## What is being asked
If a line in the data below holds the word "numSlots", include it in the count. Give only the final number.

## Records for processing
+-------+
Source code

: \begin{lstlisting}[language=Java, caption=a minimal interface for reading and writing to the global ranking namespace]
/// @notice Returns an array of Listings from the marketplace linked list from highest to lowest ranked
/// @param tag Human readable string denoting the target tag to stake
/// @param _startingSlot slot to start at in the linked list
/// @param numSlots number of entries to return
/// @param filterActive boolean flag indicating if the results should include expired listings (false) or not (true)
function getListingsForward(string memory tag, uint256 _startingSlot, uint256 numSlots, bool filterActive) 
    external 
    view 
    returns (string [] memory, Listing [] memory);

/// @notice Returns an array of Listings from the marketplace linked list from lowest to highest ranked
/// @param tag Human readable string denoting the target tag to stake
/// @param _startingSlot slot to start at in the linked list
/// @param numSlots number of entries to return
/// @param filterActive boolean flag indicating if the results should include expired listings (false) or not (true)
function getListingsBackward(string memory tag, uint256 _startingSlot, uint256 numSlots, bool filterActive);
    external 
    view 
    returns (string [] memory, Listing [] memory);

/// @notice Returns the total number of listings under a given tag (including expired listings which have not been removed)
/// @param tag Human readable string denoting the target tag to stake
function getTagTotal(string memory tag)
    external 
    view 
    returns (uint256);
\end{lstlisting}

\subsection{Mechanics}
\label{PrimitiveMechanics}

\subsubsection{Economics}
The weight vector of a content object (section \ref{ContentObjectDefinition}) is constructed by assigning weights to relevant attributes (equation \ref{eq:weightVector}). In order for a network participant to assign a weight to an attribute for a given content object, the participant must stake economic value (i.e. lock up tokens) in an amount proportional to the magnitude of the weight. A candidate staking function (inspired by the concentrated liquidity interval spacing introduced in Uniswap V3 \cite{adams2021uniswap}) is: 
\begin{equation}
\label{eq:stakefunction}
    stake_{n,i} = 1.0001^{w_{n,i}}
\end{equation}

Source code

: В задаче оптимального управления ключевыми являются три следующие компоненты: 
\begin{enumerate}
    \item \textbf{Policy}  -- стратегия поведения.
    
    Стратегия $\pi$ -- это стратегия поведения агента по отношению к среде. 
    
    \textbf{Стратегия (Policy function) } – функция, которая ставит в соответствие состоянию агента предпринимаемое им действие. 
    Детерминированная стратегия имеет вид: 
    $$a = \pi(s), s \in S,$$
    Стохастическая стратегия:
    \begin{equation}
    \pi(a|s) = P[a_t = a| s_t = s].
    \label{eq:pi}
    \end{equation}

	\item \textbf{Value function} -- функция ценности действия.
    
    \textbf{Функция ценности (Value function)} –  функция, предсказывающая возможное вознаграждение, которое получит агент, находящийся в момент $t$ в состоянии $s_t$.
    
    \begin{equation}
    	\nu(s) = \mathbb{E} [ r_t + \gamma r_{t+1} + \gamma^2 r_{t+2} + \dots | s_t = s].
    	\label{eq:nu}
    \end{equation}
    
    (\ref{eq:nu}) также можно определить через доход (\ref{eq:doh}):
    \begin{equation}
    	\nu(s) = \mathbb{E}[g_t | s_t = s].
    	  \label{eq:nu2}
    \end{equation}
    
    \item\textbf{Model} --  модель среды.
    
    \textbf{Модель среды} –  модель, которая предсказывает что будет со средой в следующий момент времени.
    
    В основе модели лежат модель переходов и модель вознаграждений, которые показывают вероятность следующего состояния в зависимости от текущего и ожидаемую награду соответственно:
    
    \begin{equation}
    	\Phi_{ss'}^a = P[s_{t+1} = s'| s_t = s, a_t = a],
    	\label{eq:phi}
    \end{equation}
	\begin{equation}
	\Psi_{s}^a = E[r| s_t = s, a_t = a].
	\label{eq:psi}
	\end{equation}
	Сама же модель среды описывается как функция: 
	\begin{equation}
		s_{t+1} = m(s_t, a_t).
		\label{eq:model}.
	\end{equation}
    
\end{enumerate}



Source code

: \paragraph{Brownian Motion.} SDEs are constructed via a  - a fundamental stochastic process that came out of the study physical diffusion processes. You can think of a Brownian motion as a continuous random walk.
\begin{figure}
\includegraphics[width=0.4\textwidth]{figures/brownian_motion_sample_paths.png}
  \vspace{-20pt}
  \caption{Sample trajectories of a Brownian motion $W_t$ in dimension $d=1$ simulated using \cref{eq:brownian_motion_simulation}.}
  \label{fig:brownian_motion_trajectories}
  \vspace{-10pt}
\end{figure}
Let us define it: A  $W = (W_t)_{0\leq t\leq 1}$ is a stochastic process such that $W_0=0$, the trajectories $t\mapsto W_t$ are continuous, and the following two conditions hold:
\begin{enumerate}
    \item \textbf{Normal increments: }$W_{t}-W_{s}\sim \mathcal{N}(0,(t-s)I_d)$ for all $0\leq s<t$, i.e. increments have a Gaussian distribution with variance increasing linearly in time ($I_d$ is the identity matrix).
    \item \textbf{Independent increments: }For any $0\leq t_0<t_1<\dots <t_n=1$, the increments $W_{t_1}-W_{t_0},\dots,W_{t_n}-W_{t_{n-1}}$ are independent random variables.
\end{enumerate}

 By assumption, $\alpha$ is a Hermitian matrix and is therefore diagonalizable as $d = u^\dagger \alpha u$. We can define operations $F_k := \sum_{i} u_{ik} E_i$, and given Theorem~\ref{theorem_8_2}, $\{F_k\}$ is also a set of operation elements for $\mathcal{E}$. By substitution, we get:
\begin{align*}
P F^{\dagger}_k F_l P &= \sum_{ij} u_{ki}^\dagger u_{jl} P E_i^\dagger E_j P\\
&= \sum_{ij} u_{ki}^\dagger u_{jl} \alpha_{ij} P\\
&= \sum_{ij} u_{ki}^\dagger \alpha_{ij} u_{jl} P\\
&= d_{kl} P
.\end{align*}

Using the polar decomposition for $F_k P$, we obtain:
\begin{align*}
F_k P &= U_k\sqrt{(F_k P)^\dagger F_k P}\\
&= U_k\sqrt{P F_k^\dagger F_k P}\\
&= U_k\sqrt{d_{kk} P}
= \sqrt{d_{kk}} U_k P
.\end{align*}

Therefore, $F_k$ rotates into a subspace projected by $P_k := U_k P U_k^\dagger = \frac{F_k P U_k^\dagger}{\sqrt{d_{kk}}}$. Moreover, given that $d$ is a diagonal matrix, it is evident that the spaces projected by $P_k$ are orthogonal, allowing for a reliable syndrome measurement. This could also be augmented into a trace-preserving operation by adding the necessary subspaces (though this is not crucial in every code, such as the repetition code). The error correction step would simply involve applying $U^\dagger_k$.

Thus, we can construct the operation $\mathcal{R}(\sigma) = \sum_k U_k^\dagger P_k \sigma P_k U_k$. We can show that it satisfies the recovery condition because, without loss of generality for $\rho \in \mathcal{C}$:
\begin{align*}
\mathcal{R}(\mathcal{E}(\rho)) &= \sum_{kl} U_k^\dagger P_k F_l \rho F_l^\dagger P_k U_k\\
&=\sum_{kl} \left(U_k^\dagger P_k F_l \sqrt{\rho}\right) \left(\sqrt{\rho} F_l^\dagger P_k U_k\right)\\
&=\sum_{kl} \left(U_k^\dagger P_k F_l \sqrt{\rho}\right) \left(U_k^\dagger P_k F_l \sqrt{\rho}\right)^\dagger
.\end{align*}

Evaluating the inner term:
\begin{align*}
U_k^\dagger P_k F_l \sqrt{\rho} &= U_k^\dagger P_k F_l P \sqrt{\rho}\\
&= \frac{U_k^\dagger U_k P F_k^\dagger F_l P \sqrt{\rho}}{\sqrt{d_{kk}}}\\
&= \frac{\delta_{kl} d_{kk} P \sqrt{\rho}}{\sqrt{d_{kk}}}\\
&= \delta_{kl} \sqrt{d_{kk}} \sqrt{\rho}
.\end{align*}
+-------+
## Completed task
4